= Work request =
Search the material for the word "hours" and report each line where it turns up.

*** Opening Supplied records ***

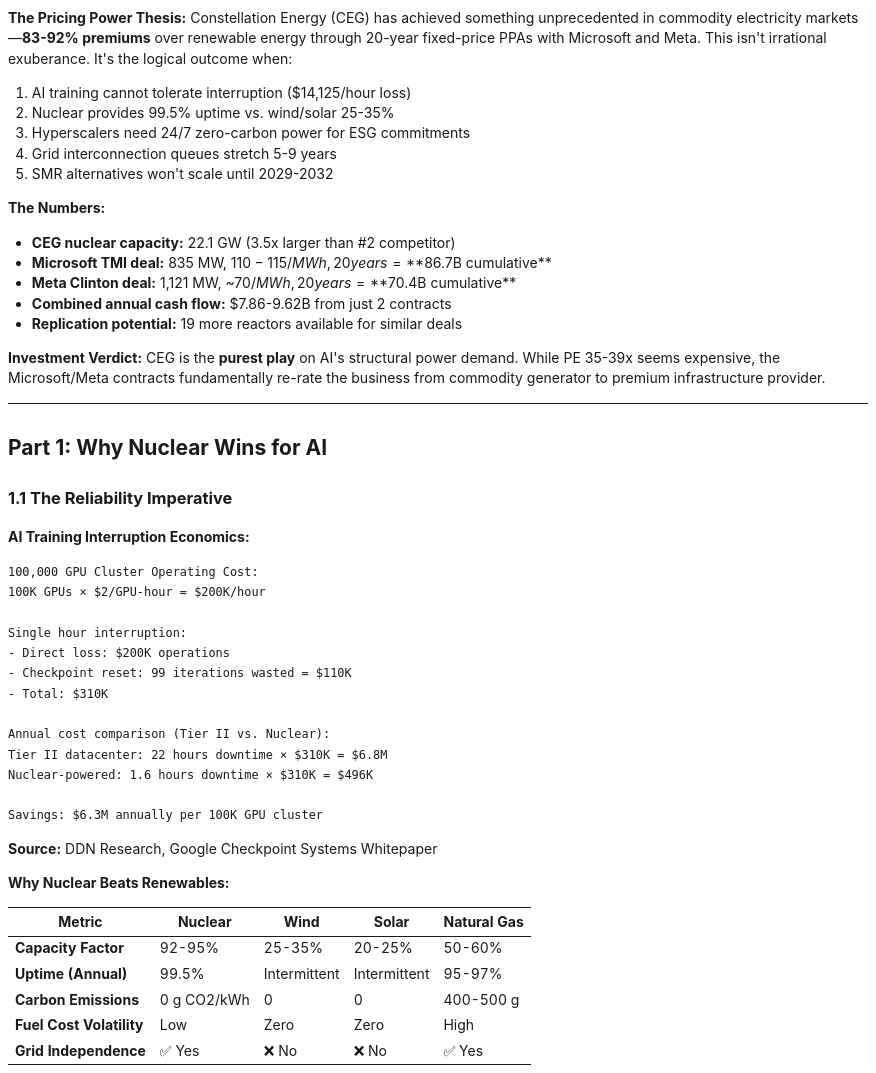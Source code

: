 **The Pricing Power Thesis:** Constellation Energy (CEG) has achieved something unprecedented in commodity electricity markets—**83-92% premiums** over renewable energy through 20-year fixed-price PPAs with Microsoft and Meta. This isn't irrational exuberance. It's the logical outcome when:

1. AI training cannot tolerate interruption ($14,125/hour loss)
2. Nuclear provides 99.5% uptime vs. wind/solar 25-35%
3. Hyperscalers need 24/7 zero-carbon power for ESG commitments
4. Grid interconnection queues stretch 5-9 years
5. SMR alternatives won't scale until 2029-2032

**The Numbers:**
- **CEG nuclear capacity:** 22.1 GW (3.5x larger than #2 competitor)
- **Microsoft TMI deal:** 835 MW, $110-115/MWh, 20 years = **$86.7B cumulative**
- **Meta Clinton deal:** 1,121 MW, ~$70/MWh, 20 years = **$70.4B cumulative**
- **Combined annual cash flow:** $7.86-9.62B from just 2 contracts
- **Replication potential:** 19 more reactors available for similar deals

**Investment Verdict:** CEG is the **purest play** on AI's structural power demand. While PE 35-39x seems expensive, the Microsoft/Meta contracts fundamentally re-rate the business from commodity generator to premium infrastructure provider.



---

## Part 1: Why Nuclear Wins for AI

### 1.1 The Reliability Imperative

**AI Training Interruption Economics:**

```
100,000 GPU Cluster Operating Cost:
100K GPUs × $2/GPU-hour = $200K/hour

Single hour interruption:
- Direct loss: $200K operations
- Checkpoint reset: 99 iterations wasted = $110K
- Total: $310K

Annual cost comparison (Tier II vs. Nuclear):
Tier II datacenter: 22 hours downtime × $310K = $6.8M
Nuclear-powered: 1.6 hours downtime × $310K = $496K

Savings: $6.3M annually per 100K GPU cluster
```

**Source:** DDN Research, Google Checkpoint Systems Whitepaper

**Why Nuclear Beats Renewables:**

| Metric | Nuclear | Wind | Solar | Natural Gas |
|--------|---------|------|-------|-------------|
| **Capacity Factor** | 92-95% | 25-35% | 20-25% | 50-60% |
| **Uptime (Annual)** | 99.5% | Intermittent | Intermittent | 95-97% |
| **Carbon Emissions** | 0 g CO2/kWh | 0 | 0 | 400-500 g |
| **Fuel Cost Volatility** | Low | Zero | Zero | High |
| **Grid Independence** | ✅ Yes | ❌ No | ❌ No | ✅ Yes |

*** Closing Supplied records ***

= Output for this task =
Tier II datacenter: 22 hours downtime × $310K = $6.8M
Nuclear-powered: 1.6 hours downtime × $310K = $496K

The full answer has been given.